Our unit is the on the top left (if you're facing the building)
Well, I figured it was time for an update! Trevor and I recently bought a four-plex (we're living in one of the units, and renting out the other three). By doing so, we've eliminated our house payment/rent, which makes it possible for me to stay home with the baby when she gets here. So the last few weeks have been SUPER busy with all the packing, moving, and unpacking, not to mention that fact that we had to buy and assemble a dresser (Ikea all the way, baby), install some blinds, get a new toilet, have the dryer vents cleaned for the whole building, etc. But Trevor is such a champ, and a great handyman. He has been so on top of things, and is always telling me to stop lifting things, and take it easy (which is hard at times, because nesting is setting in, and I go through periods when I just can't stop cleaning and organizing). But slowly, but surely, our home is coming together.

Yesterday was also my last day of work. My kids went off track yesterday, and won't come back on until February 27th, at which point I would already be 37 weeks pregnant (which is considered full-term). So I figured that quitting my job right now would be the smartest decision, but it was hard to say goodbye to those kiddos. Two of my sixth grade girls were bawling, and it was soooo hard to keep myself from crying. My sixth graders all brought in money and the teacher used it to buy me some baby gifts, which they surprised me with on Friday. It was so sweet of them! They all wrote me little cards as well, which they had hanging from the presents. The fifth graders all wrote me notes as well, and some of them were pretty funny, actually. A few of them told me to "have fun on my trip"....huh? Wasn't aware I was going on one! And one student even said, "I hope your baby is a boy." Well, I hope not, seeing as pretty much all my baby stuff is pink! I got some pictures of me with the classes (a normal one, and a goofy one, but I like the goofy ones the best, because it really shows their silly personalities).
My sixth graders

My fifth graders
32 Weeks (Eight months)
 As for me and little Alia, all is going just fine. I'm almost 34 weeks right now, but I'll go ahead and post my 32 week picture, since I kind of got behind in my blogging. Trevor and I just started our child birthing classes up at the hospital, and during our first class they had us watch a video about the stages of labor, and they showed a few women giving birth, including the birthing of the placenta. It was so funny, because the next morning, Trevor said, "I've seen a placenta being birthed...I'll just never be the same now." I have to agree, it was pretty gross, so needless to say, I don't think I'll be one of the women who wants a mirror so she can watch the whole thing happening, at least not with my first delivery.

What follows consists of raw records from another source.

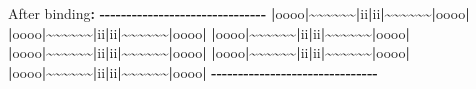 \documentclass[
  a4paper,
  twoside,
  openright]{book}
\newenvironment{Shaded}{\begin{snugshade}}{\end{snugshade}}
\newcommand{\ErrorTok}[1]{\textcolor[rgb]{0.64,0.00,0.00}{\textbf{#1}}}
\newcommand{\NormalTok}[1]{#1}
\newcommand{\SpecialCharTok}[1]{\textcolor[rgb]{0.81,0.36,0.00}{\textbf{#1}}}
\theoremstyle{definition}
\theoremstyle{definition}
\theoremstyle{definition}
\theoremstyle{definition}
\theoremstyle{remark}
\begin{document}
\begin{itemize}
\begin{itemize}
\begin{Shaded}
\begin{Highlighting}[]
\NormalTok{After binding}\SpecialCharTok{:}
\SpecialCharTok{{-}{-}{-}{-}{-}{-}{-}{-}{-}{-}{-}{-}{-}{-}{-}{-}{-}{-}{-}{-}{-}{-}{-}{-}{-}{-}{-}{-}{-}{-}{-}}
\ErrorTok{|}\NormalTok{oooo}\SpecialCharTok{|}\ErrorTok{\textasciitilde{}\textasciitilde{}\textasciitilde{}\textasciitilde{}\textasciitilde{}\textasciitilde{}|}\NormalTok{ii}\SpecialCharTok{|}\NormalTok{ii}\SpecialCharTok{|}\ErrorTok{\textasciitilde{}\textasciitilde{}\textasciitilde{}\textasciitilde{}\textasciitilde{}\textasciitilde{}|}\NormalTok{oooo}\SpecialCharTok{|}
\ErrorTok{|}\NormalTok{oooo}\SpecialCharTok{|}\ErrorTok{\textasciitilde{}\textasciitilde{}\textasciitilde{}\textasciitilde{}\textasciitilde{}\textasciitilde{}|}\NormalTok{ii}\SpecialCharTok{|}\NormalTok{ii}\SpecialCharTok{|}\ErrorTok{\textasciitilde{}\textasciitilde{}\textasciitilde{}\textasciitilde{}\textasciitilde{}\textasciitilde{}|}\NormalTok{oooo}\SpecialCharTok{|}
\ErrorTok{|}\NormalTok{oooo}\SpecialCharTok{|}\ErrorTok{\textasciitilde{}\textasciitilde{}\textasciitilde{}\textasciitilde{}\textasciitilde{}\textasciitilde{}|}\NormalTok{ii}\SpecialCharTok{|}\NormalTok{ii}\SpecialCharTok{|}\ErrorTok{\textasciitilde{}\textasciitilde{}\textasciitilde{}\textasciitilde{}\textasciitilde{}\textasciitilde{}|}\NormalTok{oooo}\SpecialCharTok{|}
\ErrorTok{|}\NormalTok{oooo}\SpecialCharTok{|}\ErrorTok{\textasciitilde{}\textasciitilde{}\textasciitilde{}\textasciitilde{}\textasciitilde{}\textasciitilde{}|}\NormalTok{ii}\SpecialCharTok{|}\NormalTok{ii}\SpecialCharTok{|}\ErrorTok{\textasciitilde{}\textasciitilde{}\textasciitilde{}\textasciitilde{}\textasciitilde{}\textasciitilde{}|}\NormalTok{oooo}\SpecialCharTok{|}
\ErrorTok{|}\NormalTok{oooo}\SpecialCharTok{|}\ErrorTok{\textasciitilde{}\textasciitilde{}\textasciitilde{}\textasciitilde{}\textasciitilde{}\textasciitilde{}|}\NormalTok{ii}\SpecialCharTok{|}\NormalTok{ii}\SpecialCharTok{|}\ErrorTok{\textasciitilde{}\textasciitilde{}\textasciitilde{}\textasciitilde{}\textasciitilde{}\textasciitilde{}|}\NormalTok{oooo}\SpecialCharTok{|}
\ErrorTok{|}\NormalTok{oooo}\SpecialCharTok{|}\ErrorTok{\textasciitilde{}\textasciitilde{}\textasciitilde{}\textasciitilde{}\textasciitilde{}\textasciitilde{}|}\NormalTok{ii}\SpecialCharTok{|}\NormalTok{ii}\SpecialCharTok{|}\ErrorTok{\textasciitilde{}\textasciitilde{}\textasciitilde{}\textasciitilde{}\textasciitilde{}\textasciitilde{}|}\NormalTok{oooo}\SpecialCharTok{|}
\SpecialCharTok{{-}{-}{-}{-}{-}{-}{-}{-}{-}{-}{-}{-}{-}{-}{-}{-}{-}{-}{-}{-}{-}{-}{-}{-}{-}{-}{-}{-}{-}{-}{-}}
\end{Highlighting}
\end{Shaded}

\end{itemize}
\end{itemize}
\end{document}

It's interesting, at the beginning of my pregnancy, everyone kept telling me that I was showing so early, and that I was probably going to be huge at the end, but now I all get are "small" comments, like, "You're due next month? Wow, you just look so small," or "Aww, it's like a cute little basketball." I just think it's funny how everyone has different ideas of what's big and small. But let me tell you, I don't feel small, especially when I'm leaning over to tie my shoes, or bumping my stomach into things, or having to bend over to pick stuff up because I drop EVERYTHING these days. But hey, I only have, like three more weeks until I'm full term! Woohoo!